Starting at the beginning

Just as is true with so many things we undertake, from reading a book, attending a course, building a home, refinishing a car or boat, going on a long hike or bike trek, or anything else we endeavor to accomplish, we have to survey the overall setting, come to terms with what we are facing, and lay out a course of action before we reasonably can begin.

Can we just dive into a project and figure it out as we go? Often we can, but we may have done work that will need to be undone or spent time or money unnecessarily and unwisely. Understanding what we are facing goes a long way toward achieving a successful outcome – from assembling a toy to making a gourmet meal or modifying the bathroom.

When it comes to working with our clients to help them have a better lifestyle, we have to understand what is going on now and how we can help them.

Asking questions

In helping people evaluate their current living space for a potential remodeling or renovation solution – particularly for an aging-in-place approach to help them continue to remain living in their home – we need to learn about how they use their home now as well as the general condition of their home.

We must determine how they use various aspects of their home, which areas of the home are the most important to them in terms of where they spend the majority of their waking hours, which parts of the home are not that important to them, what areas of the home present significant challenges in the way they use that space, and how making modifications will enhance their overall quality of life in their home and the general enjoyment of living there.

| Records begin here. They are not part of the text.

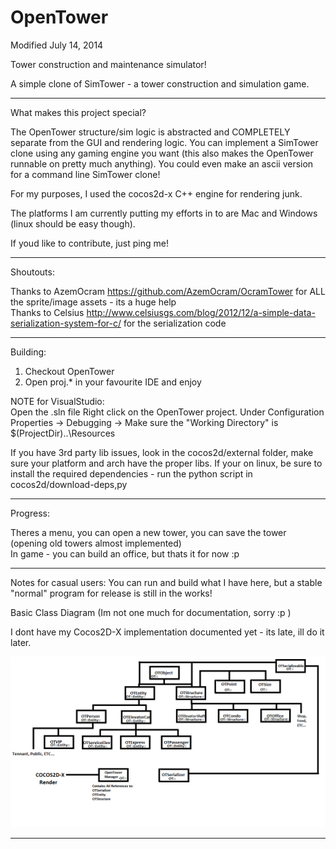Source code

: OpenTower
=========
    
Modified July 14, 2014    
    
	
Tower construction and maintenance simulator!    
    
A simple clone of SimTower - a tower construction and simulation game.    
    
---------------------------------------------------------------        
What makes this project special?    
    
The OpenTower structure/sim logic is abstracted and COMPLETELY separate from the GUI and rendering logic. You can implement a SimTower clone using any gaming engine you want (this also makes the OpenTower runnable on pretty much anything). You could even make an ascii version for a command line SimTower clone!    
    
For my purposes, I used the cocos2d-x C++ engine for rendering junk.   
         
The platforms I am currently putting my efforts in to are Mac and Windows (linux should be easy though).
    
If youd like to contribute, just ping me!  
    
---------------------------------------------------------------    
Shoutouts:

Thanks to AzemOcram https://github.com/AzemOcram/OcramTower for ALL the sprite/image assets - its a huge help    
Thanks to Celsius http://www.celsiusgs.com/blog/2012/12/a-simple-data-serialization-system-for-c/ for the serialization code  
    
---------------------------------------------------------------     
Building:    
    
1) Checkout OpenTower     
2) Open proj.* in your favourite IDE and enjoy    
    
NOTE for VisualStudio:    
Open the .sln file Right click on the OpenTower project. Under Configuration Properties -> Debugging -> Make sure the "Working Directory" is $(ProjectDir)..\Resources    
    
If you have 3rd party lib issues, look in the cocos2d/external folder, make sure your platform and arch have the proper libs. If your on linux, be sure to install the required dependencies - run the python script in cocos2d/download-deps,py    
    
---------------------------------------------------------------     
Progress:    

Theres a menu, you can open a new tower, you can save the tower (opening old towers almost implemented)    
In game - you can build an office, but thats it for now :p

---------------------------------------------------------------
    
Notes for casual users: You can run and build what I have here, but a stable "normal" program for release is still in the works!    

Basic Class Diagram (Im not one much for documentation, sorry :p )    
    
I dont have my Cocos2D-X implementation documented yet - its late, ill do it later.
        
![](Resources/ClassDiagram.png?raw=true)

---------------------------------------------------------------




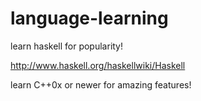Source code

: language-learning
================

learn haskell for popularity!

http://www.haskell.org/haskellwiki/Haskell

learn C++0x or newer for amazing features!

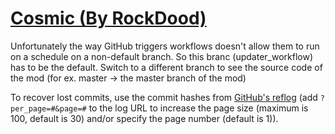# [Cosmic (By RockDood)](https://github.com/RockDood/Cosmic)

Unfortunately the way GitHub triggers workflows doesn't allow them to run on a schedule on a non-default branch. So this branc (updater_workflow) has to be the default. Switch to a different branch to see the source code of the mod (for ex. master -> the master branch of the mod)

To recover lost commits, use the commit hashes from [GitHub's reflog](https://api.github.com/repos/KtaneModules/Cosmic-RockDood/events) (add `?per_page=#&page=#` to the log URL to increase the page size (maximum is 100, default is 30) and/or specify the page number (default is 1)).
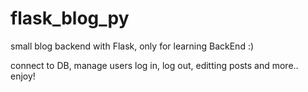 # flask_blog_py
small blog backend with Flask,
only for learning BackEnd :)

connect to DB, manage users log in, log out,
editting posts and more..
enjoy!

It’s important to learn what their home will not allow them to do that they feel is necessary. It might be constructing an additional room or rooms, reconfiguring or reallocating existing space, or enlarging a particular space such as a hallway, kitchen, porch, bathroom, or family room by taking space from adjacent rooms or removing built-ins that restrict how the space can be used. Perhaps there is a hobby that cannot be pursued or enjoyed as much as they would like due to the way the current space is designed.

There might be general lighting issues, where the space that they want to use for a specific activity is too dark or insufficiently lit to allow them to use it effectively – or safely. Maybe there is not enough natural light available because the windows are not large enough or plentiful enough. It could be a wiring issue where the additional lighting that is needed or required cannot be supported without more circuits or outlets.

Continuing our investigation of their living space

We need to get people to reveal what they are interested in doing in their home that they presently cannot do at all or cannot do to the extent they desire – or perform it safely. Then, our challenge is to help them determine how this can be done and to gain agreement on doing it.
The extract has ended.